When you open an account with a brokerage firm, you sign paperwork containing an “arbitration agreement” in fine print, waving your right to file a lawsuit against them.
Instead, you are required to seek compensation in arbitration, which is where FINRA comes into play. Any investor claims against broker-dealers or investment advisors must be submitted to this self-regulatory body.
The advantage of the FINRA securities arbitration process is that it’s usually faster and less formal than a typical lawsuit in court. Here are the four essential steps you need to follow:
1. Your FINRA attorney prepares a “Statement of Claim” explaining the circumstances that lead to your financial loss. The brokerage firm then needs to file an answer within 45 days.
2. A panel discussion takes place in which you and the financial institution agree on selecting the FINRA arbitrators in charge of the arbitration proceedings. One to three arbitrators are selected, depending on the size of the damages. For damages under $50,000, FINRA will settle the claim based only on the legal briefs of your securities arbitration lawyer.
3. This is the discovery phase in which your broker misconduct attorney asks the brokerage firm for related documents, such as account statements and receipts.
4. The final step is the hearing, followed by a decision within 30 days.
5. The entire FINRA arbitration process usually takes between 12 and 18 months and, with minor exceptions, decisions are final. This is why it’s crucial to choose an experienced FINRA arbitration lawyer that is well-versed in the intricacies of FINRA arbitration procedures. Depending how complex your case is, there will be time limitations to file your claim. Make sure you act quickly to preserve your rights and recover your losses.
At Kelly, Grossman & Kerrigan, LLP, we’ve successfully represented nationwide investors in securities or investment-related disputes with broker or brokerage firms through the FINRA Dispute Resolution forum.
Common Forms of Stockbroker Misconduct
Below we have provided a list of common forms of broker misconduct:
Churning occurs when a broker buys and sells stock for the purpose of generating excessive commissions. Often times this misconduct is not so clear and can occur through the use of confusing “mark-up” and “mark-down” transactions where the true cost of the commission charged is not always openly disclosed to the investor. Excessive trading is something all investors should be aware of as well as being alert of the details of all commissions no matter the size.

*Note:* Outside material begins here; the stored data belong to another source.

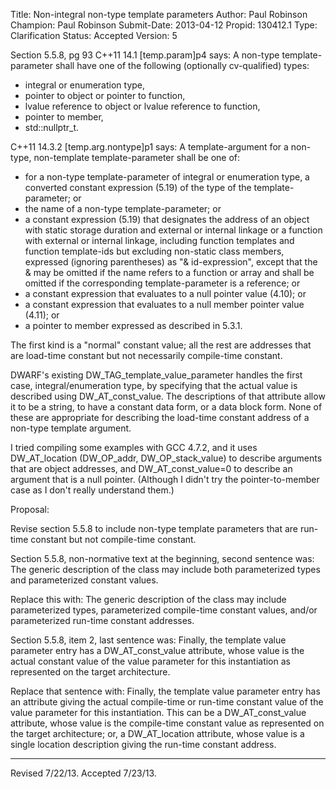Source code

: Title:       Non-integral non-type template parameters
Author:      Paul Robinson
Champion:    Paul Robinson
Submit-Date: 2013-04-12
Propid:      130412.1
Type:        Clarification
Status:      Accepted
Version:     5

Section 5.5.8, pg 93
C++11 14.1 [temp.param]p4 says:
A non-type template-parameter shall have one of the following (optionally
cv-qualified) types:
- integral or enumeration type,
- pointer to object or pointer to function,
- lvalue reference to object or lvalue reference to function,
- pointer to member,
- std::nullptr_t.

C++11 14.3.2 [temp.arg.nontype]p1 says:
A template-argument for a non-type, non-template template-parameter
shall be one of:
- for a non-type template-parameter of integral or enumeration type,
  a converted constant expression (5.19) of the type of the
  template-parameter; or
- the name of a non-type template-parameter; or
- a constant expression (5.19) that designates the address of an object
  with static storage duration and external or internal linkage or a
  function with external or internal linkage, including function templates
  and function template-ids but excluding non-static class members,
  expressed (ignoring parentheses) as "& id-expression", except that the
  & may be omitted if the name refers to a function or array and shall be
  omitted if the corresponding template-parameter is a reference; or
- a constant expression that evaluates to a null pointer value (4.10); or
- a constant expression that evaluates to a null member pointer value
  (4.11); or
- a pointer to member expressed as described in 5.3.1.

The first kind is a "normal" constant value; all the rest are
addresses that are load-time constant but not necessarily compile-time
constant.

DWARF's existing DW_TAG_template_value_parameter handles the first
case, integral/enumeration type, by specifying that the actual value
is described using DW_AT_const_value.  The descriptions of that
attribute allow it to be a string, to have a constant data form, or
a data block form.  None of these are appropriate for describing the
load-time constant address of a non-type template argument.

I tried compiling some examples with GCC 4.7.2, and it uses
DW_AT_location (DW_OP_addr, DW_OP_stack_value) to describe arguments
that are object addresses, and DW_AT_const_value=0 to describe an
argument that is a null pointer.  (Although I didn't try the
pointer-to-member case as I don't really understand them.)


Proposal:

Revise section 5.5.8 to include non-type template parameters
that are run-time constant but not compile-time constant.

Section 5.5.8, non-normative text at the beginning, second sentence
was:
    The generic description of the class may include both
    parameterized types and parameterized constant values.

Replace this with:
    The generic description of the class may include
    parameterized types, parameterized compile-time constant
    values, and/or parameterized run-time constant addresses.


Section 5.5.8, item 2, last sentence was:
    Finally, the template value parameter entry has a
    DW_AT_const_value attribute, whose value is the actual constant
    value of the value parameter for this instantiation as
    represented on the target architecture.

Replace that sentence with:
    Finally, the template value parameter entry has an attribute
    giving the actual compile-time or run-time constant value of
    the value parameter for this instantiation.  This can be a
    DW_AT_const_value attribute, whose value is the compile-time
    constant value as represented on the target architecture; or,
    a DW_AT_location attribute, whose value is a single location
    description giving the run-time constant address.

---

Revised 7/22/13.
Accepted 7/23/13.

This happens when a broker and/or brokerage firm buys and sells investments for the customer’s account(s) without their consent.
Brokers and advisers are required to make custom investment recommendations based on the customer’s specific situation and investment goals. Unfortunately, we often see that recommended investments do not meet the investor’s profile. Instead, they stem from other intentions, such as ensuring additional compensation to brokers and brokerage firms, or promoting a firms’ “stock of the day.”
Failure to Supervise
Brokerage firms and their supervisory personnel have a duty to oversee their brokers’ accounts to ensure that investors’ money is correctly handled. Similarly, compliance personnel at the brokerage firm must reasonably supervise with a view to preventing violations and FINRA’s rules.
Negligence occurs when a fiduciary fails to take proper care in fulfilling his or her duties. A broker has a fiduciary duty to properly invest customers’ money, according to their account objectives and investment experience.
This happens when a broker sells his/her client securities or other products that are not overseen or offered by their brokerage firm. Selling away can often be found where the broker is promoting products such as private placements and certain real estate investments.